En ese lugar había un negocio de un personaje inolvidable para muchos vecinos: el señor Bermúdez. Había cinco mesas de futbolitos y se vendían planillas y estampas escolares. Muchos jóvenes y niños de las escuelas ubicadas enfrente y a lado concurrían ahí, del Colegio Americano y la primaria Nicolás Bravo.

General Popo, adorno luz stop para auto, elemento decorativo patentado el 17 de marzo de 1948
General Popo, adorno luz stop para auto, elemento decorativo patentado el 17 de marzo de 1948

Algunas tardes, al ir a la panadería La Flor del Naranjo – que tampoco existe, pero en su lugar está la sucursal de otra panadería, La Navidad – observaba al Sr. Bermúdez en su lucha diaria con el polvo que se asentaba sobre los muebles y plásticos con que protegía la papelería escolar, lubricando con una franela las barras de metal donde se sujetan los muñecos de hierro colado a las mesas de fútbol.

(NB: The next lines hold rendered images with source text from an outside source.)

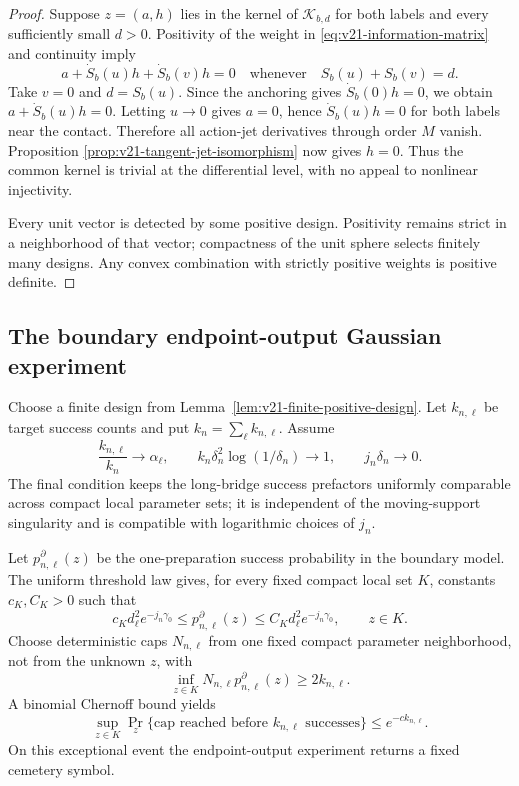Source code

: \begin{proof}
Suppose $z=(a,h)$ lies in the kernel of $\mathcal K_{b,d}$ for both labels
and every sufficiently small $d>0$.  Positivity of the weight in
\eqref{eq:v21-information-matrix} and continuity imply
\begin{equation}\label{eq:v21-kernel-level}
 a+\dot S_b(u)h+\dot S_b(v)h=0
 \quad\text{whenever}\quad S_b(u)+S_b(v)=d.
\end{equation}
Take $v=0$ and $d=S_b(u)$.  Since the anchoring gives
$\dot S_b(0)h=0$, we obtain
$a+\dot S_b(u)h=0$.  Letting $u\to0$ gives $a=0$, hence
$\dot S_b(u)h=0$ for both labels near the contact.  Therefore all action-jet
derivatives through order $M$ vanish.  Proposition
\ref{prop:v21-tangent-jet-isomorphism} now gives $h=0$.  Thus the common
kernel is trivial at the differential level, with no appeal to nonlinear
injectivity.

Every unit vector is detected by some positive design.  Positivity remains
strict in a neighborhood of that vector; compactness of the unit sphere
selects finitely many designs.  Any convex combination with strictly positive
weights is positive definite.
\end{proof}

\subsection{The boundary endpoint-output Gaussian experiment}

Choose a finite design from Lemma~\ref{lem:v21-finite-positive-design}.  Let
$k_{n,\ell}$ be target success counts and put
$k_n=\sum_\ell k_{n,\ell}$.  Assume
\begin{equation}\label{eq:v21-batch-rate}
 \frac{k_{n,\ell}}{k_n}\to\alpha_\ell,
 \qquad
 k_n\delta_n^2\log(1/\delta_n)\to1,
 \qquad
 j_n\delta_n\to0.
\end{equation}
The final condition keeps the long-bridge success prefactors uniformly
comparable across compact local parameter sets; it is independent of the
moving-support singularity and is compatible with logarithmic choices of
$j_n$.

Let $p^\partial_{n,\ell}(z)$ be the one-preparation success probability in
the boundary model.  The uniform threshold law gives, for every fixed compact
local set $K$, constants $c_K,C_K>0$ such that
\begin{equation}\label{eq:v21-uniform-success}
 c_Kd_\ell^2e^{-j_n\gamma_0}
 \le p^\partial_{n,\ell}(z)
 \le C_Kd_\ell^2e^{-j_n\gamma_0},
 \qquad z\in K.
\end{equation}
Choose deterministic caps $N_{n,\ell}$ from one fixed compact parameter
neighborhood, not from the unknown $z$, with
\begin{equation}\label{eq:v21-cap-choice}
 \inf_{z\in K}N_{n,\ell}p^\partial_{n,\ell}(z)
 \ge2k_{n,\ell}.
\end{equation}
A binomial Chernoff bound yields
\begin{equation}\label{eq:v21-cap-tail}
 \sup_{z\in K}\Pr_z\{\text{cap reached before }k_{n,\ell}
 \text{ successes}\}\le e^{-c k_{n,\ell}}.
\end{equation}
On this exceptional event the endpoint-output experiment returns a fixed
cemetery symbol.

En la soledad, el silencio y la paz absoluta que otorgaban la ausencia de risas, gritos, carreras y conversaciones al unísono de los infantes, haciendo acopio de una paciencia infinita realizaba aquellas labores, con la finalidad de dejar listas la mesas para el día siguiente.

Ha sido una excursión por años, personas, y publicidad que de alguna manera perviven en la memoria colectiva de nuestra ciudad. Encontrar datos e investigar en detalle cuanto aconteció en nuestro ámbito es nuestra finalidad, lo que nos motiva a continuar nuestro andar por ella y vivirla un poco más.

En el conocimiento, medito modestamente, residirá por siempre el querer y el amor. Y quizá también el pesar por las cosas idas, no valoradas, y perdidas para siempre.

Travesia_6

Nombre: ROBERINA. Polvo analgésico.

Número de inventario: 2942

Tipo de empaque: Empaques de papel en forma de sobre unidos con divisiones de suaje para su desprendimiento.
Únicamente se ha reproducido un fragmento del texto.